Question: How to convert `Host`/`Origin` to `URL`?

[JulianKnodt]

I was wondering if there's anyway to convert from a Host back to a URL after calling url.host()? I realize this is probably under-specified, since there is no longer a scheme, so I was further wondering if there would be a. way to convert an Origin to a URL? After browsing through the docs & open GH issues, I didn't see any question about this, so was wondering if it made sense to add such a thing?

[valenting]

Not sure what you mean by converting back? You can always build a new URL. But maybe you want something else?

use url;
use url::Url;

fn main() {
    let url = Url::parse("http://hostname:123/").unwrap();
    println!("{:?}", url);
    let new_url = "https://".to_owned() + &url.host().unwrap().to_string();
    let new_url = Url::parse(&new_url).unwrap();
    println!("{:?}", new_url);
}

playground link

[JulianKnodt]

hmmmm specifically I'm thinking about the use case of converting https://www.foo.com/a/b/c/d to https://www.foo.com/. I reread the docs ad noticed I can do this with .path_segments_mut().clear(), but maybe it's worth adding an explicit note to path_segments_mut()?

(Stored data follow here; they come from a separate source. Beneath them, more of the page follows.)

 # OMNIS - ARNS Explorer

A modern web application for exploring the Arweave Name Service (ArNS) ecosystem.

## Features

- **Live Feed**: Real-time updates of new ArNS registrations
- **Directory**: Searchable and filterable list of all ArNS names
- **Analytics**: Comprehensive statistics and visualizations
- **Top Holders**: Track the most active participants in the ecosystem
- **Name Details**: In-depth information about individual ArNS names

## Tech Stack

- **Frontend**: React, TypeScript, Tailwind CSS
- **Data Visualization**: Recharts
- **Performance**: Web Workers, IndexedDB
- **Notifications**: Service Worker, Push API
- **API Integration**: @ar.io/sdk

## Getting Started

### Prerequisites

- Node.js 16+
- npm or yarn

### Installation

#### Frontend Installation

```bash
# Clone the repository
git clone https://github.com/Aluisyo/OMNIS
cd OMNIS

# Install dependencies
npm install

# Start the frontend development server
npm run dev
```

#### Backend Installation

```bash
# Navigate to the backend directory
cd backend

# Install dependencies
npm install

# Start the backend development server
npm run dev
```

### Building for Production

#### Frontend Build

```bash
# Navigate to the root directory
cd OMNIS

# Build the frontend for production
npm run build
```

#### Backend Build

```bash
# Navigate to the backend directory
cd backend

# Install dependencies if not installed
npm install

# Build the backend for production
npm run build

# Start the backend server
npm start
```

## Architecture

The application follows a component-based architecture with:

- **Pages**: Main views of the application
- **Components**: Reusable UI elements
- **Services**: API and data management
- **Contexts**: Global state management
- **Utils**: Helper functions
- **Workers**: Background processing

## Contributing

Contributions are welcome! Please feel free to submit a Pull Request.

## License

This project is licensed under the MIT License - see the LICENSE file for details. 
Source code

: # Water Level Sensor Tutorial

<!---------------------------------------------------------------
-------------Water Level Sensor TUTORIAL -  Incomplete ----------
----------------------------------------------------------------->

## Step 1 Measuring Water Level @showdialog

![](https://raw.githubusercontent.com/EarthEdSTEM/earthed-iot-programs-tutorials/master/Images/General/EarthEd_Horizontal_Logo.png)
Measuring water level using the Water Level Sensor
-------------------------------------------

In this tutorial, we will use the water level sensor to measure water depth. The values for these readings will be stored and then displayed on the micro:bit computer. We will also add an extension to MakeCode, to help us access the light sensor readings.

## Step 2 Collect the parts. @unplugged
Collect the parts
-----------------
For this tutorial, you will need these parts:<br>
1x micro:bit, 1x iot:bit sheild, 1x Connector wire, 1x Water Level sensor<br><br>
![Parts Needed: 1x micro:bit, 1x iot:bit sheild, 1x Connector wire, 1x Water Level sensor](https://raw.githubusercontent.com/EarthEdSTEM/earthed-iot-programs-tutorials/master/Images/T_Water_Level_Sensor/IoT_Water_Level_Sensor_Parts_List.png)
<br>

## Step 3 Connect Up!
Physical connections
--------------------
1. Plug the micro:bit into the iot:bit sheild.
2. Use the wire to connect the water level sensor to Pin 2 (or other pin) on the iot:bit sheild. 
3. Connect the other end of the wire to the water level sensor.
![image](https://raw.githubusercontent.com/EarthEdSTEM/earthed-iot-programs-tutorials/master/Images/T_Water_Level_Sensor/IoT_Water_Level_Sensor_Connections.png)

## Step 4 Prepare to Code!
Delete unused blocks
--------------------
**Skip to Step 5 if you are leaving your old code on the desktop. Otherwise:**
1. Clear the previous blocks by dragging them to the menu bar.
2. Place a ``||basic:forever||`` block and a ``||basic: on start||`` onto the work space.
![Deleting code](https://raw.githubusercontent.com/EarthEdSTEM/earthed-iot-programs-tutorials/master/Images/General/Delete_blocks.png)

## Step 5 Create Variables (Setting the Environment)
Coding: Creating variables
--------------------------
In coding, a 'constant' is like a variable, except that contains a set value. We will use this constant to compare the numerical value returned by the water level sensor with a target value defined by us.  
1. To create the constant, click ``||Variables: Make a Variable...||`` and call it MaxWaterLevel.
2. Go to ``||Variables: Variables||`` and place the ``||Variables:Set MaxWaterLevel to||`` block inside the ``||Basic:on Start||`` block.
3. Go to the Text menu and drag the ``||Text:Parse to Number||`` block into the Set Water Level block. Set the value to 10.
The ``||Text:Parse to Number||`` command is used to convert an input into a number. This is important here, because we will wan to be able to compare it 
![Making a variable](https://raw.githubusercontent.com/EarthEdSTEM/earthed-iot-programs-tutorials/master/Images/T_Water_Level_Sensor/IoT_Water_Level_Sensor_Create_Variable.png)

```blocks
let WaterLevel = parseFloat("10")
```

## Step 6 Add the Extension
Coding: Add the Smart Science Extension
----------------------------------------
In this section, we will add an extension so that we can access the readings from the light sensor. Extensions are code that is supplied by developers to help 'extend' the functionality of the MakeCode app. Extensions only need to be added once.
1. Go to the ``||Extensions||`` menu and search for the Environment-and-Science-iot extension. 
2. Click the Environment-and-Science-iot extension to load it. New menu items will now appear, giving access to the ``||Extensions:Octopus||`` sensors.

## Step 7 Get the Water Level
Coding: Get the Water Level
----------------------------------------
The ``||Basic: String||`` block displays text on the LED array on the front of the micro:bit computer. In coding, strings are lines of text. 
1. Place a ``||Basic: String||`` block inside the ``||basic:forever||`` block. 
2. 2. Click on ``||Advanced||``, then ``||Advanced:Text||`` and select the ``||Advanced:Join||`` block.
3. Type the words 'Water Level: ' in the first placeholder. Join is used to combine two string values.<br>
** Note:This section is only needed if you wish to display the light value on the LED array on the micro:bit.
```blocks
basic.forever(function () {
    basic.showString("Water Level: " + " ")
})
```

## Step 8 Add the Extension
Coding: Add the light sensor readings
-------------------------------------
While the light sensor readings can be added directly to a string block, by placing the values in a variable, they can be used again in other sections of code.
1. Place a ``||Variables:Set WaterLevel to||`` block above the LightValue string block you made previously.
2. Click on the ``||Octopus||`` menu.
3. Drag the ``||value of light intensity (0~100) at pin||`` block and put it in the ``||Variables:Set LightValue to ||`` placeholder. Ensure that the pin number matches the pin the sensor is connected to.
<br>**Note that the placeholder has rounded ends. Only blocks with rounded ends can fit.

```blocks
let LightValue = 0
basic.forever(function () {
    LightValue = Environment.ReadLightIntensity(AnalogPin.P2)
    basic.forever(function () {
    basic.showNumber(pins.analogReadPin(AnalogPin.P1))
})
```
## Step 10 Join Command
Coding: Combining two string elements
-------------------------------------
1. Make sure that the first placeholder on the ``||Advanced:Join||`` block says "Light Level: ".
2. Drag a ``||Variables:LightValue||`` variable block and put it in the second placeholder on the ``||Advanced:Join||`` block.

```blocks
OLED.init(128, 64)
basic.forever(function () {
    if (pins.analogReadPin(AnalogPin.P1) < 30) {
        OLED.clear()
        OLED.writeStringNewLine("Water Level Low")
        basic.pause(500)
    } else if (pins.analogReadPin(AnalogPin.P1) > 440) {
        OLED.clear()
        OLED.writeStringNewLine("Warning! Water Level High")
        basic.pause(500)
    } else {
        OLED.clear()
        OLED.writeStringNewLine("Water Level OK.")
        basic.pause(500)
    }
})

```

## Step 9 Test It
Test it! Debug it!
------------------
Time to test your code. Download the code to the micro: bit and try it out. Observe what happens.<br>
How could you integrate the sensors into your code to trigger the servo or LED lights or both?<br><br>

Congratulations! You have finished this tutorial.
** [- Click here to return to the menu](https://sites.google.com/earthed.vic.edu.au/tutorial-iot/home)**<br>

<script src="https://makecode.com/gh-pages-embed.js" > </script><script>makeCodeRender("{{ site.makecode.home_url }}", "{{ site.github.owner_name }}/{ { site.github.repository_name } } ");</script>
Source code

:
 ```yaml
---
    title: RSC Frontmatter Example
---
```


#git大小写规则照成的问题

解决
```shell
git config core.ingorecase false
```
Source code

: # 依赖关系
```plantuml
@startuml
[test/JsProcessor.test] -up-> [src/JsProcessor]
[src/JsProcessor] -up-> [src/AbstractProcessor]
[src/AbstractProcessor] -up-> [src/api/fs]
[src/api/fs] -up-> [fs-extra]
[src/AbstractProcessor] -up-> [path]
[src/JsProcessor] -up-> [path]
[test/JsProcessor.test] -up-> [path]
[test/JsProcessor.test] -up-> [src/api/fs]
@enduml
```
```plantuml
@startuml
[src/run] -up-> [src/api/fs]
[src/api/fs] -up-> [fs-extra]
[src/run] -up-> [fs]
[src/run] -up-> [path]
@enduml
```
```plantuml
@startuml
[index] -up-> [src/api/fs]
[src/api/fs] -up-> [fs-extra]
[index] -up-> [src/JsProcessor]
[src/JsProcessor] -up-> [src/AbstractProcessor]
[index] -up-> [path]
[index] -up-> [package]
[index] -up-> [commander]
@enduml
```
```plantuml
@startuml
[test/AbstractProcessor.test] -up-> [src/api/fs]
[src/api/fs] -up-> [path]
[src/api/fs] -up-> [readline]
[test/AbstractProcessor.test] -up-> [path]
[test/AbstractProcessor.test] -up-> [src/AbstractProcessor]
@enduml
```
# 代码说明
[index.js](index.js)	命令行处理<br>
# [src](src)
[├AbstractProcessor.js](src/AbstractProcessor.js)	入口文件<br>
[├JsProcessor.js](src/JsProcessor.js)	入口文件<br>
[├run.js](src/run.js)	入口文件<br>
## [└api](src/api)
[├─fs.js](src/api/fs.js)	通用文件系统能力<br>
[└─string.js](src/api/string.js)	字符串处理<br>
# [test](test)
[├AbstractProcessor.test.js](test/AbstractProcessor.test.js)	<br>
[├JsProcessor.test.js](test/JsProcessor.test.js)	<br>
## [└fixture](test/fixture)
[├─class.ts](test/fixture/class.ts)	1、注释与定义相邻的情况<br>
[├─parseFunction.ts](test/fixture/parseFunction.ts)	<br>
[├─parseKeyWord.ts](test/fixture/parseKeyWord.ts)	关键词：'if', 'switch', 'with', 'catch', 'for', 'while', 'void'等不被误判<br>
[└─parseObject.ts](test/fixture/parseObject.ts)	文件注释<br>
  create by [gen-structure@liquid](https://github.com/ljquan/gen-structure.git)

The reason I asked this question is because I expected a method that explicitly drops all path segments, and I equated it in my mind with .host().

[tmccombs]

You would probably also want to clear the query string and fragment in that case.

[valenting]

Ah, I see. In that case you can probably also use the slicing like here. Be mindful if you also want it to have username and password.